Archive
Go gotcha #0: Why taking the address of an iterated variable is wrong
Go mascot – by Renée French under Creative Commons Attribution-Share Alike 3.0 Unported from http://en.wikipedia.org/wiki/File:Golang.png
Disclaimer: Go is open source and developed by many Google employees. I work for Google, but the opinions expressed here are my own and do not necessarily represent that of Google.

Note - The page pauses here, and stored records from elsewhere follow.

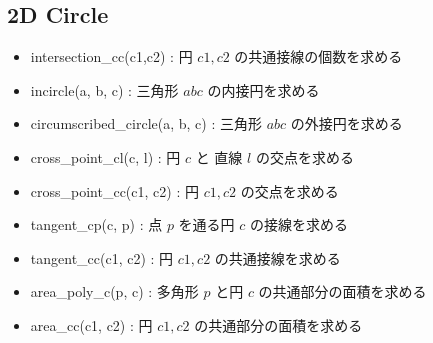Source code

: \subsection{2D Circle}

\begin{itemize}
    \item intersection\_cc(c1,c2) : 円 $c1, c2$ の共通接線の個数を求める
    \item incircle(a, b, c) : 三角形 $abc$ の内接円を求める
    \item circumscribed\_circle(a, b, c) : 三角形 $abc$ の外接円を求める
    \item cross\_point\_cl(c, l) : 円 $c$ と 直線 $l$ の交点を求める
    \item cross\_point\_cc(c1, c2) : 円 $c1, c2$ の交点を求める
    \item tangent\_cp(c, p) : 点 $p$ を通る円 $c$ の接線を求める
    \item tangent\_cc(c1, c2) : 円 $c1, c2$ の共通接線を求める
    \item area\_poly\_c(p, c) : 多角形 $p$ と円 $c$ の共通部分の面積を求める
    \item area\_cc(c1, c2) : 円 $c1, c2$ の共通部分の面積を求める
\end{itemize}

Go is my new favorite programming language. It’s compact, garbage collected, terse, and very easy to read. There are some things that trip me up even now after I’ve been using it for awhile. Today I’m going to discuss the range
construct and how it has a surprising feature that might violate your assumptions.
Range
First, the range
keyword is a way to iterate through the various builtin data structures in Go. For instance,
a := map[string]int {
"hello": 1,
"world": 2,
}
// 2 element range gets key and value
for key, value := range a {
fmt.Printf("key %s value %d\n", key, value)
}
// 1 element is just the key
for key := range a {
fmt.Printf("key %s\n", key)
}
// Works for slices (think of them as vectors/lists) too
b := []string {"hello", "world"}
// 2 element range gets the index as well as the entry
for i, s := range b {
fmt.Printf("entry %d: %s\n", i, s)
}
// 1 element gets just the index (notice the pattern?)
for i := range b {
fmt.Printf("entry %d\n", i)
}
This outputs
key hello value 1
key world value 2
key hello
key world
entry 0: hello
entry 1: world
entry 0
entry 1
Try this code in the Go Playground
Solution search – pointers
Imagine the case where we have a struct as follows
type Solution struct {
Name string
Cost int
Complete bool
}
Say that we’re doing some sort of optimization where we’re looking for the minimum cost solution that meets some criteria; for simplicity’s sake, I’ve put that as the ‘complete’ bool. It’s possible that no such Solution matches, in which case we return a nil solution.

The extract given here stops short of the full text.